Antisat 5 Gary's backyard, 1980(?)
Just a prop made, by Gary, from airduct tube. A prop for a video we were going to make. The smoke is a small black powder charge.
See? I've always been into this kind of thing. This was the largest rocket project I'd been involved with...until now.

The Awahili. Awahili is Cherokee for eagle.(Enough of these Greek & Roman names for rockets!) It is a model of a 4 stage sounding rocket. If weight estimates for the model are accurate, our computer simulations put the top altitude for the 4th stage around 17,000 feet!

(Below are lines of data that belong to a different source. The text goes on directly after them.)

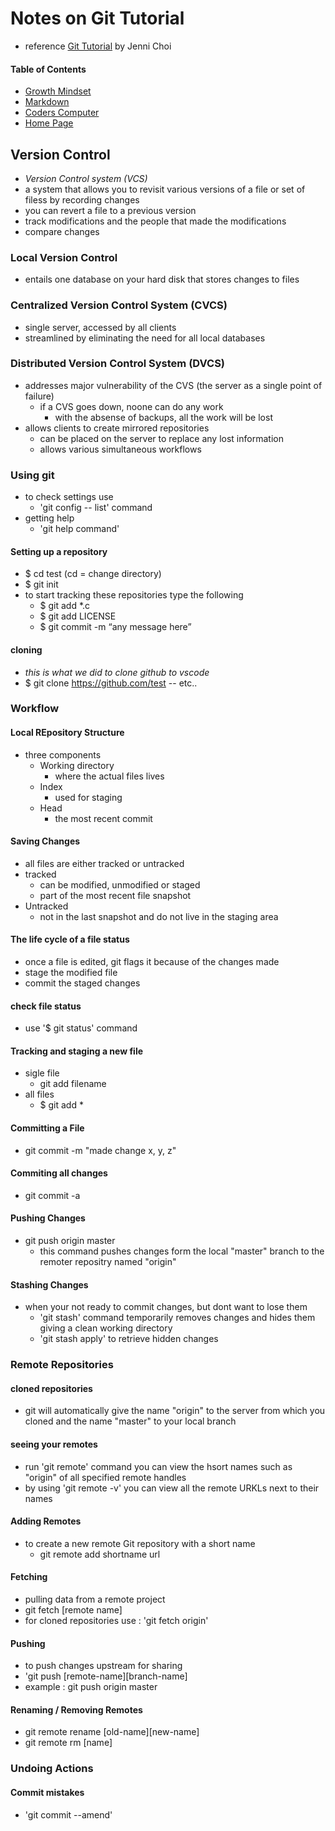 # Notes on Git Tutorial
* reference [Git Tutorial](https://blog.udemy.com/git-tutorial-a-comprehensive-guide/) by Jenni Choi

#### Table of Contents
* [Growth Mindset](Growth-Mindset.md)
* [Markdown](markdown.md)
* [Coders Computer](coders-computer.md)
* [Home Page](README.md)


## Version Control 
* *Version Control system (VCS)*
* a system that allows you to revisit various versions of a file or set of filess by recording changes
* you can revert a file to a previous version
* track modifications and the people that made the modifications
* compare changes

### Local Version Control
* entails one database on your hard disk that stores changes to files

### Centralized Version Control System (CVCS)

* single server, accessed by all clients
* streamlined by eliminating the need for all local databases

### Distributed Version Control System (DVCS)
* addresses major vulnerability of the CVS (the server as a single point of failure) 
  * if a CVS goes down, noone can do any work
    * with the absense of backups, all the work will be lost
* allows clients to create mirrored repositories
  * can be placed on the server to replace any lost information
  * allows various simultaneous workflows

### Using git 
  * to check settings use
    * 'git config -- list' command 
  * getting help 
    * 'git help command' 
  
#### Setting up a repository
  * $ cd test (cd = change directory)
  * $ git init
  * to start tracking these repositories type the following 
    * $ git add *.c
    * $ git add LICENSE
    * $ git commit -m “any message here”

#### cloning 
  * *this is what we did to clone github to vscode* 
  * $ git clone https://github.com/test -- etc.. 

### Workflow
  #### Local REpository Structure
  * three components 
    * Working directory
      * where the actual files lives
    * Index
      * used for staging
    * Head 
      * the most recent commit

#### Saving Changes
  * all files are either tracked or untracked
  * tracked 
    * can be modified, unmodified or staged
    * part of the most recent file snapshot
  * Untracked
    * not in the last snapshot and do not live in the staging area

#### The life cycle of a file status
  * once a file is edited, git flags it because of the changes made
  * stage the modified file
  * commit the staged changes

#### check file status
  * use '$ git status' command 

#### Tracking and staging a new file
  * sigle file
    * git add filename
  * all files 
    * $ git add *

#### Committing a File
  * git commit -m "made change x, y, z" 

#### Commiting all changes
  * git commit -a

#### Pushing Changes 
  * git push origin master
    * this command pushes changes form the local "master" branch to the remoter repositry named "origin" 

#### Stashing Changes 
  * when your not ready to commit changes, but dont want to lose them 
    * 'git stash' command temporarily removes changes and hides them giving a clean working directory
    * 'git stash apply' to retrieve hidden changes

### Remote Repositories 
#### cloned repositories
  * git will automatically give the name "origin" to the server from which you cloned and the name "master" to your local branch

#### seeing your remotes 
  * run 'git remote' command you can view the hsort names such as "origin" of all specified remote handles
  * by using 'git remote -v' you can view all the remote URKLs next to their names 

#### Adding Remotes
  * to create  a new remote Git repository with a short name 
    * git remote add shortname url

#### Fetching
  * pulling data from a remote project
  * git fetch [remote name]
  * for cloned repositories use : 'git fetch origin'

#### Pushing 
  * to push changes upstream for sharing 
  * 'git push [remote-name][branch-name]
  * example : git push origin master
  
#### Renaming / Removing Remotes 
  * git remote rename [old-name][new-name]
  * git remote rm [name] 

### Undoing Actions
  #### Commit mistakes
  * 'git commit --amend'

We're building a new type of ejection system for the Awahili as well. Recovery seems to be the weakest link in a successful rocket flight. If the black powder ejection charge fails - no parachute! And then the rocket "lawn darts" or "core samples". Our system is based on a CO2 cartridge as the "ejection charge". An electronic valve will keep firing the CO2 until parachute deployment is indicated. Jim is an electrical engineer and is hard at work on the electronics for the system. (More on this project as it evolves.)

In the photo at left is the unpainted Awahili next to the PML Quasar (the rocket in the Danville photos and the one I'm holding in front of my Jeep). It's four inches in diameter and just over 14 feet high. The airframe is phenolic tubing (cardboard tube impregnated with epoxy) and the fins are G-10 fiberglass & clear plexi. The nosecone is injection molded plastic and a machined aluminum collar and cap system is installed in the airframe end for holding the motor casings in the airframe. The rocket will be painted yellow, white and brown, like the bald eagle it's named for.